In an example, the apparatus further includes a sending module, configured to send the second pricing strategy to a user terminal.

The receiving module is configured to receive a pricing strategy confirmation notification sent by the user terminal.

The solving module is configured to solve the objective function according to the second pricing strategy using the simplex method.

According to a third aspect, a computing device cluster is provided, including at least one computing device. Each computing device includes a processor and a memory, and the processor of the at least one computing device is configured to execute instructions stored in the memory of the at least one computing device, such that the computing device cluster performs the method according to the first aspect or the examples corresponding to the first aspect.

According to a fourth aspect, a computer program product including instructions is provided. When the instructions are run by a computing device cluster, the computing device cluster is enabled to perform the method according to the first aspect or the examples corresponding to the first aspect.

According to a fifth aspect, a computer-readable storage medium is provided, including computer program instructions. When the computer program instructions are executed by a computing device cluster, the computing device cluster performs the method according to the first aspect or the examples corresponding to the first aspect.

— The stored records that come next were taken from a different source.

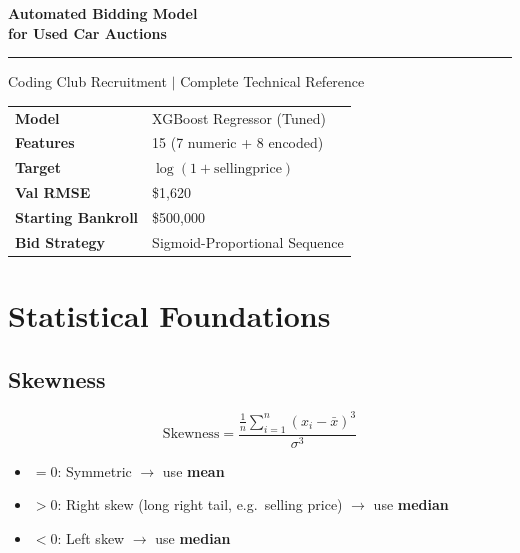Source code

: \documentclass[12pt,a4paper]{article}
\begin{document}
\begin{titlepage}
  \centering\vspace*{3cm}
  {\Huge\bfseries\color{darkblue}Automated Bidding Model\\[0.4em]
   \large\color{accent}for Used Car Auctions\par}
  \vspace{1cm}\rule{\linewidth}{1pt}\vspace{0.5cm}
  {\large Coding Club Recruitment $|$ Complete Technical Reference\par}
  \vspace{2cm}
  \begin{tabular}{ll}\toprule
    \textbf{Model} & XGBoost Regressor (Tuned)\\
    \textbf{Features} & 15 (7 numeric + 8 encoded)\\
    \textbf{Target} & $\log(1+\text{sellingprice})$\\
    \textbf{Val RMSE} & \$1,620\\
    \textbf{Starting Bankroll} & \$500,000\\
    \textbf{Bid Strategy} & Sigmoid-Proportional Sequence\\\bottomrule
  \end{tabular}\vfill
\end{titlepage}

\tableofcontents\newpage

\section{Statistical Foundations}

\subsection{Skewness}
\begin{formulabox}
\[\text{Skewness}=\frac{\frac{1}{n}\sum_{i=1}^{n}(x_i-\bar{x})^3}{\sigma^3}\]
\end{formulabox}
\begin{itemize}
  \item $=0$: Symmetric $\rightarrow$ use \textbf{mean}
  \item $>0$: Right skew (long right tail, e.g.\ selling price) $\rightarrow$ use \textbf{median}
  \item $<0$: Left skew $\rightarrow$ use \textbf{median}
\end{itemize}
\end{document}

BRIEF DESCRIPTION OF DRAWINGS

FIG. 1 is a flowchart of an objective function solving method according to this application;

FIG. 2 is a flowchart of an objective function solving method according to this application;

FIG. 3 is a diagram of an objective function solving system according to this application;

FIG. 4 is a diagram of a structure of an objective function solving apparatus according to this application;

FIG. 5 is a diagram of a computing device according to this application;

FIG. 6 is a diagram of a computing device cluster according to this application; and

FIG. 7 is a diagram of connection between computing devices according to this application.

DESCRIPTION OF EMBODIMENTS

To make the objectives, technical solutions, and advantages of this application clearer, the following further describes the implementations of this application in detail with reference to the accompanying drawings.

This application provides an objective function solving method. In the solving method, an objective function may be solved using a simplex method, such that efficiency of solving the objective function by a computing device can be improved, efficiency of performing the simplex method by the computing device can be improved, and processing resources occupied for performing the simplex method in the computing device can be reduced.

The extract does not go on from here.